In the Theravada tradition, suffering originates when one identifies with or otherwise clings to an aggregate; thus, suffering is eliminated by renouncing attachments to aggregates. The Mahayana tradition additionally puts forth that ultimate freedom is realised by deeply pervading the inherently empty nature of all aggregates.
Outside of Buddhist didactic contexts, "skandha" can mean mass, heap, pile, bundle or tree trunk.
Buddhist doctrine distinguishes five aggregates:
(a) In the Nikayas: cognisance.
(b) In the Abhidhamma: a series of speedily changing interconnected disconnnected acts of cognisance.

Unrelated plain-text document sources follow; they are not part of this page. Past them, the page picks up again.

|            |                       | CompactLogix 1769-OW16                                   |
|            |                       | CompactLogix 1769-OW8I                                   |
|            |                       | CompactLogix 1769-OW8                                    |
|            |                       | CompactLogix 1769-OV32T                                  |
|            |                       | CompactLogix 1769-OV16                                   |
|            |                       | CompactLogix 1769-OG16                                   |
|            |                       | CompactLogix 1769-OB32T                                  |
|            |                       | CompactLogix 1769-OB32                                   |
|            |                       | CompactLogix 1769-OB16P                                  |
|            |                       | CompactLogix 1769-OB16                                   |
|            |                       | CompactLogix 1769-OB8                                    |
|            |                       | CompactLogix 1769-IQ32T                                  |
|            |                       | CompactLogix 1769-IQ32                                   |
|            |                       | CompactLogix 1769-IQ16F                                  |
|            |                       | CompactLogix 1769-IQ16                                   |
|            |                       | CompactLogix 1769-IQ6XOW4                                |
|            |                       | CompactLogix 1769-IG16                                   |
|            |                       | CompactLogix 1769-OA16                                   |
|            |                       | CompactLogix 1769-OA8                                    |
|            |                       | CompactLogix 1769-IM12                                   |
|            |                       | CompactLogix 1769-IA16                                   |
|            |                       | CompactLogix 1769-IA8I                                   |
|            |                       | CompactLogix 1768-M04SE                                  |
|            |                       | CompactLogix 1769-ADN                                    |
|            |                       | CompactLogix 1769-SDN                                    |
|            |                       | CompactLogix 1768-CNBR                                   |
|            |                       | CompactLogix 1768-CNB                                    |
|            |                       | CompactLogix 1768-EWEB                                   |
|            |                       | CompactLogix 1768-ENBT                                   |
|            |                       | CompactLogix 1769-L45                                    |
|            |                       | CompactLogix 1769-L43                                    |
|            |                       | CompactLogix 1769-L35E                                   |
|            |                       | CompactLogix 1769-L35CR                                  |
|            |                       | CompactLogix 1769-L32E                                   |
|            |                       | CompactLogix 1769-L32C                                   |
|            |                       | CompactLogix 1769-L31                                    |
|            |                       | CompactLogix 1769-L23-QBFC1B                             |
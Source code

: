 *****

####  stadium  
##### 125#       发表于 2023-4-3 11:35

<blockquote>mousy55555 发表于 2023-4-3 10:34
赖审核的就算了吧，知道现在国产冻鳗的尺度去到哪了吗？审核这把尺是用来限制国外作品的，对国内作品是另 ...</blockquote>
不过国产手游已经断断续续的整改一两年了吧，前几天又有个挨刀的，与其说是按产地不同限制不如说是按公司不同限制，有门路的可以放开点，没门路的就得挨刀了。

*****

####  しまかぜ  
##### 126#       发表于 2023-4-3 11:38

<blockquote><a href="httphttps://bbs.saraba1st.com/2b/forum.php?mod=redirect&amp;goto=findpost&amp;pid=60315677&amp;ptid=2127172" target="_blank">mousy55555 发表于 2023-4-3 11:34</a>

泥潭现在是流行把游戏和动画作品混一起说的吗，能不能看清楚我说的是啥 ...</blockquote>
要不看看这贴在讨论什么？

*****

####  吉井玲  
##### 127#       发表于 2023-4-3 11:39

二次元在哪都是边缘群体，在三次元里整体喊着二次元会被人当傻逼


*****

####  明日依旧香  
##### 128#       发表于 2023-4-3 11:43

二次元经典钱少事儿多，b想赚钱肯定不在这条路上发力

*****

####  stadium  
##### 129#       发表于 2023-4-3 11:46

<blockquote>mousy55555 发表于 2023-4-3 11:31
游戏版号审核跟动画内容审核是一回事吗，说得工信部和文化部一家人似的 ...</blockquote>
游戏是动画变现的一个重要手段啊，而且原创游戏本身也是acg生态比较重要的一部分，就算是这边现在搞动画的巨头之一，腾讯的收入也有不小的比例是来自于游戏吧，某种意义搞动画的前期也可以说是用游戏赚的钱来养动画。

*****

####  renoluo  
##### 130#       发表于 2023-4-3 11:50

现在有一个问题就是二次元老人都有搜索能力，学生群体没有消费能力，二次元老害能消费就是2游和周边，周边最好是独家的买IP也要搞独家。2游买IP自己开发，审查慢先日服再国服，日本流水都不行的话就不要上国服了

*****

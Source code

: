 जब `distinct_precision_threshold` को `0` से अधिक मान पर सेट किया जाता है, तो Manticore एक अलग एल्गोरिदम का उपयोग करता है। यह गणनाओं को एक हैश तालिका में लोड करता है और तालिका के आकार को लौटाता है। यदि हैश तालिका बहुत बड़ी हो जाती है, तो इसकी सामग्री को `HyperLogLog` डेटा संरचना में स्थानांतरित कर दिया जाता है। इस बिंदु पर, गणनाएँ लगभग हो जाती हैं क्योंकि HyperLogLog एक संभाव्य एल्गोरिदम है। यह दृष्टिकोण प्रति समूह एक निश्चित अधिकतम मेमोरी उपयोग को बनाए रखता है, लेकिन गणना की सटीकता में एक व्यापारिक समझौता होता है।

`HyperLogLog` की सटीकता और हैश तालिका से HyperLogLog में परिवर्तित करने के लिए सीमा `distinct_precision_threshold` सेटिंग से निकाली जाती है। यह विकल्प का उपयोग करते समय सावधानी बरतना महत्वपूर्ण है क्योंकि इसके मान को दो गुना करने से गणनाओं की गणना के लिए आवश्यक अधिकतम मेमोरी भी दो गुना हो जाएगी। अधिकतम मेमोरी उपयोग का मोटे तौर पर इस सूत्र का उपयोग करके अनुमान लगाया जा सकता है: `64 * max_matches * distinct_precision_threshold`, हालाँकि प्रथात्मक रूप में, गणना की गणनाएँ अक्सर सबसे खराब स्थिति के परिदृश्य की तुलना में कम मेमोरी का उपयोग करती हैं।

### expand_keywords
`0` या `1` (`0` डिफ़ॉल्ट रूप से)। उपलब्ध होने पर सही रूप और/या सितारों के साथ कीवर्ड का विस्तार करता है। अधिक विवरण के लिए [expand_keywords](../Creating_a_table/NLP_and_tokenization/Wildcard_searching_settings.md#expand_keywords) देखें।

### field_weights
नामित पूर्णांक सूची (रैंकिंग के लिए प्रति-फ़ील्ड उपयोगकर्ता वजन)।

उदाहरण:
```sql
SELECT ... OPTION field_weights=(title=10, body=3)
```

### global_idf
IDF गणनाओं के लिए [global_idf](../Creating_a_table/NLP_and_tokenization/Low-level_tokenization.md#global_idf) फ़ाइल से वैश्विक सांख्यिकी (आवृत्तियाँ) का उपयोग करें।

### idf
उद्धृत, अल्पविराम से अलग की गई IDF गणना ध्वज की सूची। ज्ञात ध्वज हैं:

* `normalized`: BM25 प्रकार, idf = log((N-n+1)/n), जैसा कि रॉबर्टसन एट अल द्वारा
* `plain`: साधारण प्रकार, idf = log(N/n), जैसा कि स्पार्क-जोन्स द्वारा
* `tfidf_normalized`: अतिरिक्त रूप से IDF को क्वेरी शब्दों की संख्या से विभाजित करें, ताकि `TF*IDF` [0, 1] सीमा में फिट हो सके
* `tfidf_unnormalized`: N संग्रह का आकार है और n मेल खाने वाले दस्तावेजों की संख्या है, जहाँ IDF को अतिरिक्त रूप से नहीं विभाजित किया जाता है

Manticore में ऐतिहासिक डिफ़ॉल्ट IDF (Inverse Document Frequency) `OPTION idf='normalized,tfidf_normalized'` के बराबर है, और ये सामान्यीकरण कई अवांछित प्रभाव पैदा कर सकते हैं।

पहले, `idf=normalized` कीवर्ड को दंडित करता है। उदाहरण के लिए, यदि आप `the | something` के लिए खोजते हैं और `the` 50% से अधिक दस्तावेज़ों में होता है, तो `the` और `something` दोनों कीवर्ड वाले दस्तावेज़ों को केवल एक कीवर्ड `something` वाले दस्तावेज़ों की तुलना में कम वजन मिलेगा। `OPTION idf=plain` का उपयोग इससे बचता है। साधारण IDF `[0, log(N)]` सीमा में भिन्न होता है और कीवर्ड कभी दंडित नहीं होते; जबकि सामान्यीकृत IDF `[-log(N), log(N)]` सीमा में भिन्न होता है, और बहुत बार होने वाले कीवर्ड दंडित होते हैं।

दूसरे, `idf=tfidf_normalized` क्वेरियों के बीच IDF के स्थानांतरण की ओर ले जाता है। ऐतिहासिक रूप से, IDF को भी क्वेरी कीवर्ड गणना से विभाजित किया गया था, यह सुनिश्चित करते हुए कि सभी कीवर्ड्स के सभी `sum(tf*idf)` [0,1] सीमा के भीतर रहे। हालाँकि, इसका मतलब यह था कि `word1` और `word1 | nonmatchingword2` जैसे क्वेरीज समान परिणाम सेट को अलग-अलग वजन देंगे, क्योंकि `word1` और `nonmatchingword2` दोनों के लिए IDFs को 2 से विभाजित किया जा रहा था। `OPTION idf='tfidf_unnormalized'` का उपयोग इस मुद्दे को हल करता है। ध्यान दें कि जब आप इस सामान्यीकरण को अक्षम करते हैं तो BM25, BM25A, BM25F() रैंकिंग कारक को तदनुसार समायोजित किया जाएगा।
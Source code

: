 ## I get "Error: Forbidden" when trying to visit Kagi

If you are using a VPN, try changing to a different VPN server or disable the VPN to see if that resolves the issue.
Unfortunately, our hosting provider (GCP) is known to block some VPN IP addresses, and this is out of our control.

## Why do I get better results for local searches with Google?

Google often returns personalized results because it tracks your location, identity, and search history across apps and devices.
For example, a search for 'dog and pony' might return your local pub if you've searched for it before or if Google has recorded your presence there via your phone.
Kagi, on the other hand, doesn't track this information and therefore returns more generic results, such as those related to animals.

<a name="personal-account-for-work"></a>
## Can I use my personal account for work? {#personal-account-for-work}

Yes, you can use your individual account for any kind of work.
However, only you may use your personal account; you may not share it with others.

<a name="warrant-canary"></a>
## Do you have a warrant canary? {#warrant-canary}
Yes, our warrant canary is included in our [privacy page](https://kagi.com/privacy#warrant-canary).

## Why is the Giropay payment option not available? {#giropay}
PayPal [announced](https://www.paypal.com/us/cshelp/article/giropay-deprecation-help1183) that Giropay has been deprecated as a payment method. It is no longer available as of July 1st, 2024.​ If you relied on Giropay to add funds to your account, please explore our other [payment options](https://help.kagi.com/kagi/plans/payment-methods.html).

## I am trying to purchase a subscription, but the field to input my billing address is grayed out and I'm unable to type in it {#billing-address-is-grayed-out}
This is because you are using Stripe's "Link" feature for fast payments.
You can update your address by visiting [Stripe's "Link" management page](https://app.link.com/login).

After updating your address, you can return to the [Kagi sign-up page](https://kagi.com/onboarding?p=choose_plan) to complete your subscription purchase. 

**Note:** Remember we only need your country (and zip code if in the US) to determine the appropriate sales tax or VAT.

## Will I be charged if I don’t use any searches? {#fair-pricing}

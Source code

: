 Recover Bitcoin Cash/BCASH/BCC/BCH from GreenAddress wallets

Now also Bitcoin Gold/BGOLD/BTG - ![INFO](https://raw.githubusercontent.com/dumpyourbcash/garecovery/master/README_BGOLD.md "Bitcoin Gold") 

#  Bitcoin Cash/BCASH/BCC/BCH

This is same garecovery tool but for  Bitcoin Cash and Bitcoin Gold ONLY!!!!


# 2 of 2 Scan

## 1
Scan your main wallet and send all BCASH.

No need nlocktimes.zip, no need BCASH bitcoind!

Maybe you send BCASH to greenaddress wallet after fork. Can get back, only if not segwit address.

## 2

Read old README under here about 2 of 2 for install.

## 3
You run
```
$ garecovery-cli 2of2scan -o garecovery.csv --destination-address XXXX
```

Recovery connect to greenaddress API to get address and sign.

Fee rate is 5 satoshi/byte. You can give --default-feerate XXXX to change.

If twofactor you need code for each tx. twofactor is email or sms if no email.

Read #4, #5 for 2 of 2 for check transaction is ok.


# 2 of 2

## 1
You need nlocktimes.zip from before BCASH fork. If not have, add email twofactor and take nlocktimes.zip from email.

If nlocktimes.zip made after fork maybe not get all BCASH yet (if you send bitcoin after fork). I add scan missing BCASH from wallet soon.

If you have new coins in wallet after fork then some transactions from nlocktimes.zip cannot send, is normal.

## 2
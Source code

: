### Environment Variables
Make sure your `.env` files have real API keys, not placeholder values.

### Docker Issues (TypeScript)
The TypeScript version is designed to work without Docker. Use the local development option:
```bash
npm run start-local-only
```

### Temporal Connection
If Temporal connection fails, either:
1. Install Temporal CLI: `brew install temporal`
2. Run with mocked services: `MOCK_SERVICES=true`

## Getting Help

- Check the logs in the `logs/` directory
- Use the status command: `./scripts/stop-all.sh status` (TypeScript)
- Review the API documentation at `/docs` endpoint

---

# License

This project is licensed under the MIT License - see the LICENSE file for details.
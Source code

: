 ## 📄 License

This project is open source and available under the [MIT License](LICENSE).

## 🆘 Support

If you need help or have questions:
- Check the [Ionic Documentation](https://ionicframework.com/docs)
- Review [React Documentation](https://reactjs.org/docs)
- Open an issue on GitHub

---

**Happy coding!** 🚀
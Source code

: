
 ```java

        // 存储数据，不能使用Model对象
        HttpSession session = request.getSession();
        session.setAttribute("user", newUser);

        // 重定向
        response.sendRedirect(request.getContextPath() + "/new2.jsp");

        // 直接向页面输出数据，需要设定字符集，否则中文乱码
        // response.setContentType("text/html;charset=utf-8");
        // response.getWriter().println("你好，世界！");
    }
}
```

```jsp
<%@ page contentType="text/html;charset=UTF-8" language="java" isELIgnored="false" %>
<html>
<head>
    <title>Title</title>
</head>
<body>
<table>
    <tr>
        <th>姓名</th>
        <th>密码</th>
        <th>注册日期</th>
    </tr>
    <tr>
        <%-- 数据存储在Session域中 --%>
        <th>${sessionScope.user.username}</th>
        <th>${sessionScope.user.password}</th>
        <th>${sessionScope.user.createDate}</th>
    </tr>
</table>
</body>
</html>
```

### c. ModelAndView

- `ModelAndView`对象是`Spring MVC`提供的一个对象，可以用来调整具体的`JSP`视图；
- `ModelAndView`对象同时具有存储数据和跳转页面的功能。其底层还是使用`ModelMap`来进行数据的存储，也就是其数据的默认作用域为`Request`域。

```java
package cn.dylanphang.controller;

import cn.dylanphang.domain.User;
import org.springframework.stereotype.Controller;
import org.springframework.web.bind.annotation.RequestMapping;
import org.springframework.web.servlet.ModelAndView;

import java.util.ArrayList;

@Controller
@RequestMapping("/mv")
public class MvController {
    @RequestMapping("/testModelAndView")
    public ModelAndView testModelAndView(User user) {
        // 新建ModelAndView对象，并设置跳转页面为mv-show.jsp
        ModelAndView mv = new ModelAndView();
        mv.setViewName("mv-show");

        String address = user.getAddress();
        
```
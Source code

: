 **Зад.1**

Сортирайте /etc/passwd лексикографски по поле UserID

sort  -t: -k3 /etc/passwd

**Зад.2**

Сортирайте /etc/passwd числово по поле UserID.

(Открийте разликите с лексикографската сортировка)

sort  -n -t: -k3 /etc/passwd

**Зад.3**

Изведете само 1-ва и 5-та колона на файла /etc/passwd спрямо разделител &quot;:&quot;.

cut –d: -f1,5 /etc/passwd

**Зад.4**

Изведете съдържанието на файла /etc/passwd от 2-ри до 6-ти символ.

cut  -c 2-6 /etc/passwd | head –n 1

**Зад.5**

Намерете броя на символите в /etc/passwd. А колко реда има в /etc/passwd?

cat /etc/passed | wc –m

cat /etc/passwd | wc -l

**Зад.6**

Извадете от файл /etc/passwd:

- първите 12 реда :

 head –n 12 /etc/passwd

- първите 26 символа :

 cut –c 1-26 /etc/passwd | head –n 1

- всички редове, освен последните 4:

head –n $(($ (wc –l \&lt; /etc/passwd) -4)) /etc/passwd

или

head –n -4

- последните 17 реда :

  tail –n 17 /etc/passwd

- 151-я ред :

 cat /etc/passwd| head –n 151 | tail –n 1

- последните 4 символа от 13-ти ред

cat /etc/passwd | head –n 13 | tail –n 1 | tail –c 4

(c) In Mahayana sources: the root that supports all experience.
In the Pali Canon, the majority of discourses concentring on the five aggregates discusses them as a foundation for understanding and attaining release from suffering, without describing relationships between the aggregates themselves. However, from some canonical preachings, a causal relationship between the five aggregates can be deduced.
The following exemplify such relational dimensions:
Form (rupa) originates from experientially irreducible physical/physiological phenomena.
Form - in terms of an external object (like a sound) and its connected internal sense organ (like the ear) - gives rise to consciousness (viññ?na).
The concurrence of an object, its sense organ and the associated consciousness (viññana) is called "contact" (phassa).
From the contact of form and consciousness originate the three mental (nama) aggregates of feeling (vedan?), perception (sañña) and mental formation (sankhara).
The mental aggregates can then in turn give rise to additional consciousness that leads to the developing of additional mental aggregates.
In this outline, form, the mental aggregates, and consciousness are mutually dependent.
Other Buddhist literature has described the aggregates as arising in a linear or progressive mode, from form to feeling to perception to mental formations to consciousness.